E uma história irrompe. “Uma senhora que apareceu passado uns meses da abertura da livraria, disse que vinha conhecer o espaço e, depois, pôs uma pilha de livros em cima do balcão. Quando se despediu da Dulce – eu não estava –, disse: «Gosto muito de literatura de viagens e estava com muito receio de vir cá, porque tinha medo de ficar dececionada». Agora vem praticamente uma vez por mês e encomenda imensa coisa. [sorriso] Parecendo que não, são estímulos como este que nos dão ânimo para continuar e tentar encontrar coisas que as pessoas não estão à espera. E aprender cada vez mais!”

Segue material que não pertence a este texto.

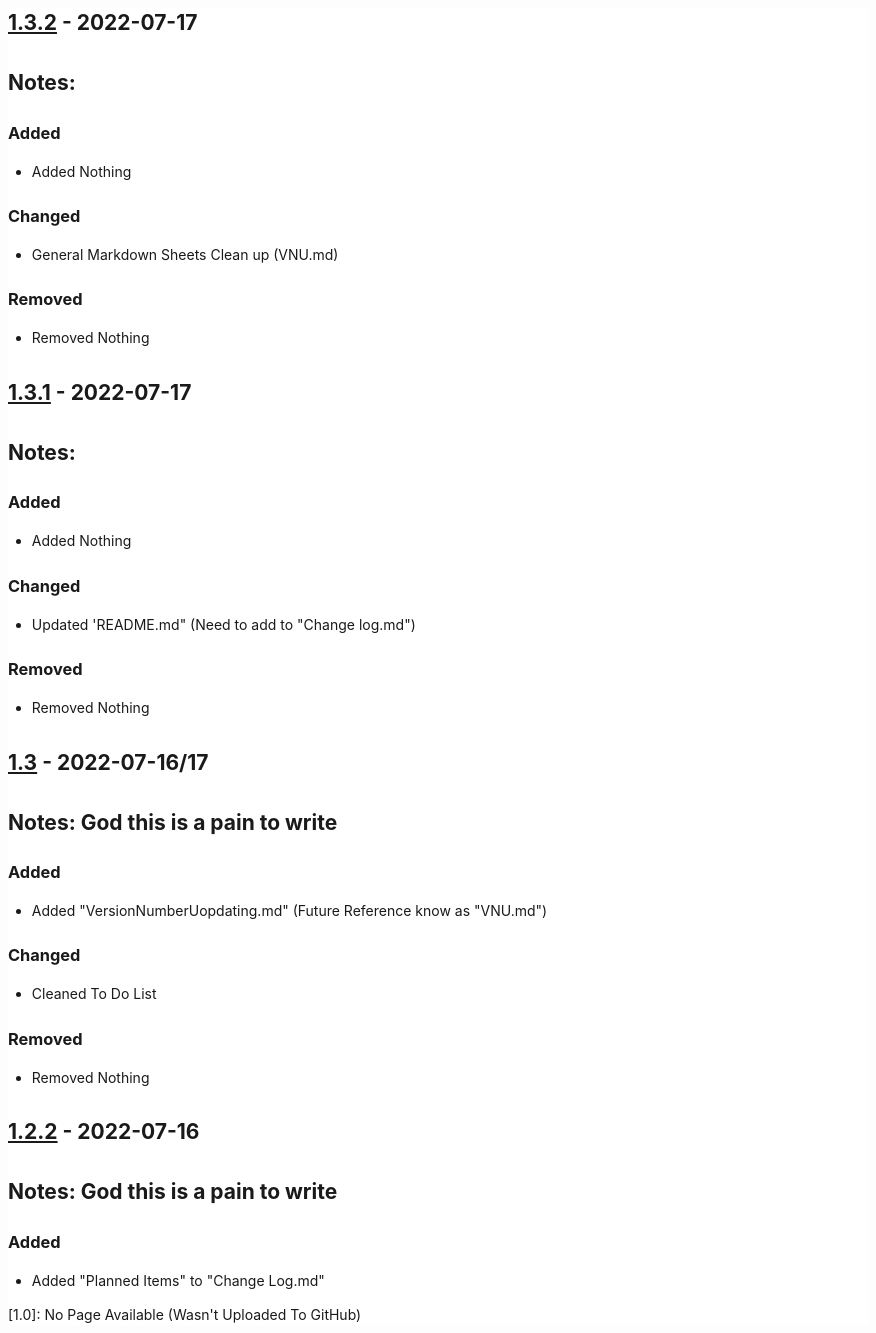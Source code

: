 
## [1.3.2] - 2022-07-17
## Notes:
### Added
- Added Nothing

### Changed
- General Markdown Sheets Clean up (VNU.md)

### Removed
- Removed Nothing


## [1.3.1] - 2022-07-17
## Notes:
### Added
- Added Nothing

### Changed
- Updated 'README.md" (Need to add to "Change log.md")

### Removed
- Removed Nothing


## [1.3] - 2022-07-16/17
## Notes: God this is a pain to write
### Added
- Added "VersionNumberUopdating.md" (Future Reference know as "VNU.md")

### Changed
- Cleaned To Do List

### Removed
- Removed Nothing


## [1.2.2] - 2022-07-16
## Notes: God this is a pain to write
### Added
- Added "Planned Items" to "Change Log.md"


[Github Page]: https://github.com/JSSchumacher/WITcCS
[1.3.8]: N/A
[1.3.7]: https://github.com/JSSchumacher/WITcCS/commit/f359aef656ecf1868023fbb99c6453773f1e1267
[1.3.6]: https://github.com/JSSchumacher/WITcCS/commit/87c0c43456d2d5a5a5ff42bd0af7c88a7852f151
[1.3.5]: https://github.com/JSSchumacher/WITcCS/commit/83aeac2d3f29fc52423745f08c1cd95208cb42cd
[1.3.4]: https://github.com/JSSchumacher/WITcCS/commit/ff13b86c805856bef899b5ca1e4a99c00925b898
[1.3.3]: https://github.com/JSSchumacher/WITcCS/commit/a0ec901ef7c877b224b422012c1ecdf8b83dc23b
[1.3.2]: https://github.com/JSSchumacher/WITcCS/commit/d15964fe8da7172fb308967301c3e140f95f0c70
[1.3.1]: https://github.com/JSSchumacher/WITcCS/commit/ed49112de71bb1895df20880a7a4726a5161b803
[1.3]: https://github.com/JSSchumacher/WITcCS/commit/3b2d19618d828fab6b331cb5aabfde4690102eb3
[1.2.2]: https://github.com/JSSchumacher/WITcCS/commit/d011ece652a4880c927991d0934dde1c408524dd
[1.2.1]: https://github.com/JSSchumacher/WITcCS/commit/4c85cff937fcce81cf04d9f74086d0d47ec4606a
[1.2]: https://github.com/JSSchumacher/WITcCS/commit/d0f6aceced888f7f5ac2451f29766b369cc83a5b
[1.1.1]: https://github.com/JSSchumacher/WITcCS/commit/ed2fd372bbe973ba15cc0b01c9060fcd5711a9c9
[1.1]: https://github.com/JSSchumacher/WITcCS/commit/90bec110cf08faaa5c061704c763b136dc7c4873
[1.0]: No Page Available (Wasn't Uploaded To GitHub)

Desafios futuros? “Queremos voltar a dinamizar o espaço de exposições. A primeira vai ter lugar em novembro, até porque as pessoas só agora começam a sentir-se mais seguras e à vontade para sair. Temos vindo a crescer e ainda temos muito espaço para consolidar e continuar a crescer, porque ainda há muita gente que aparece e diz que não sabia que havia uma livraria de viagens em Lisboa”.

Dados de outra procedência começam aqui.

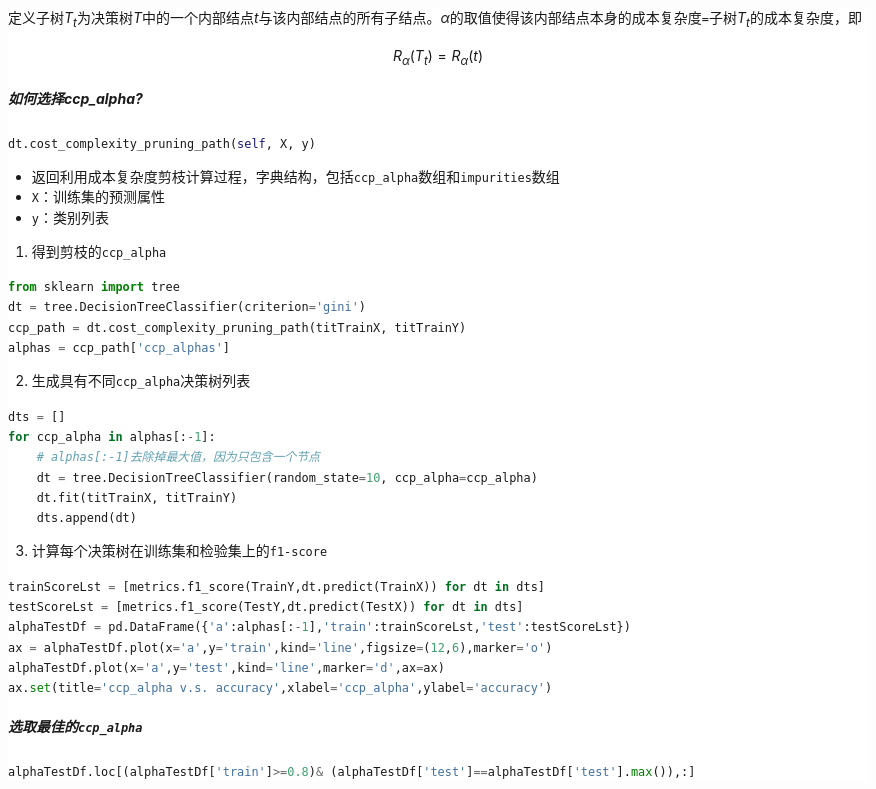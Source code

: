 定义子树$T_t$为决策树$T$中的一个内部结点$t$与该内部结点的所有子结点。$\alpha$的取值使得该内部结点本身的成本复杂度`=`子树$T_t$的成本复杂度，即

$$R_{\alpha}(T_t)=R_{\alpha}(t)$$

##### 如何选择$ccp\_alpha$?

```python
dt.cost_complexity_pruning_path(self, X, y)
```
* 返回利用成本复杂度剪枝计算过程，字典结构，包括`ccp_alpha`数组和`impurities`数组
* `X`：训练集的预测属性
* `y`：类别列表

1. 得到剪枝的`ccp_alpha`

```python
from sklearn import tree
dt = tree.DecisionTreeClassifier(criterion='gini')
ccp_path = dt.cost_complexity_pruning_path(titTrainX, titTrainY)
alphas = ccp_path['ccp_alphas']
```

2. 生成具有不同`ccp_alpha`决策树列表

```python
dts = []
for ccp_alpha in alphas[:-1]:
    # alphas[:-1]去除掉最大值，因为只包含一个节点
    dt = tree.DecisionTreeClassifier(random_state=10, ccp_alpha=ccp_alpha)
    dt.fit(titTrainX, titTrainY)
    dts.append(dt)
```

3. 计算每个决策树在训练集和检验集上的`f1-score`

```python
trainScoreLst = [metrics.f1_score(TrainY,dt.predict(TrainX)) for dt in dts]
testScoreLst = [metrics.f1_score(TestY,dt.predict(TestX)) for dt in dts]
alphaTestDf = pd.DataFrame({'a':alphas[:-1],'train':trainScoreLst,'test':testScoreLst})
ax = alphaTestDf.plot(x='a',y='train',kind='line',figsize=(12,6),marker='o')
alphaTestDf.plot(x='a',y='test',kind='line',marker='d',ax=ax)
ax.set(title='ccp_alpha v.s. accuracy',xlabel='ccp_alpha',ylabel='accuracy')
```

##### 选取最佳的`ccp_alpha`

```python
alphaTestDf.loc[(alphaTestDf['train']>=0.8)& (alphaTestDf['test']==alphaTestDf['test'].max()),:]
```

Para já, a ideia é continuar a descobrir nova literatura de viagens, em português e noutras línguas, que já habitam as estantes mas não só, e surpreender quem visita a loja. “Têm sido dez anos muito intensos e gratificantes”, garante Ana Coelho em nome da dupla que sonhou a livraria, apesar de alguns “momentos maus”. Como a pandemia. “E o facto de termos tido de fechar”. Houve um apelo para a livraria poder sobreviver. “A forma como as pessoas aderiram ao nosso apelo, para comprar vouchers, foi impressionante! Pedi o número de telefone a muitas delas para agradecer pessoalmente, tendo em conta que não podiam vir cá na altura”. Correu bem? “Sim, bastante bem. Foi extraordinário! E algumas pessoas deram um contributo individual muito significativo. Aí percebes que têm carinho pela ideia e por nós também, mas acima de tudo pela livraria!”, diz, emocionada.
Quando se entra no nº 34 da rua de São Bento, em Lisboa, fica clara a diferença entre um mero negócio e a concretização de um sonho. Perigoso é entrar, pois muitas vezes a viagem começa logo aqui. “Palavra de Viajante”.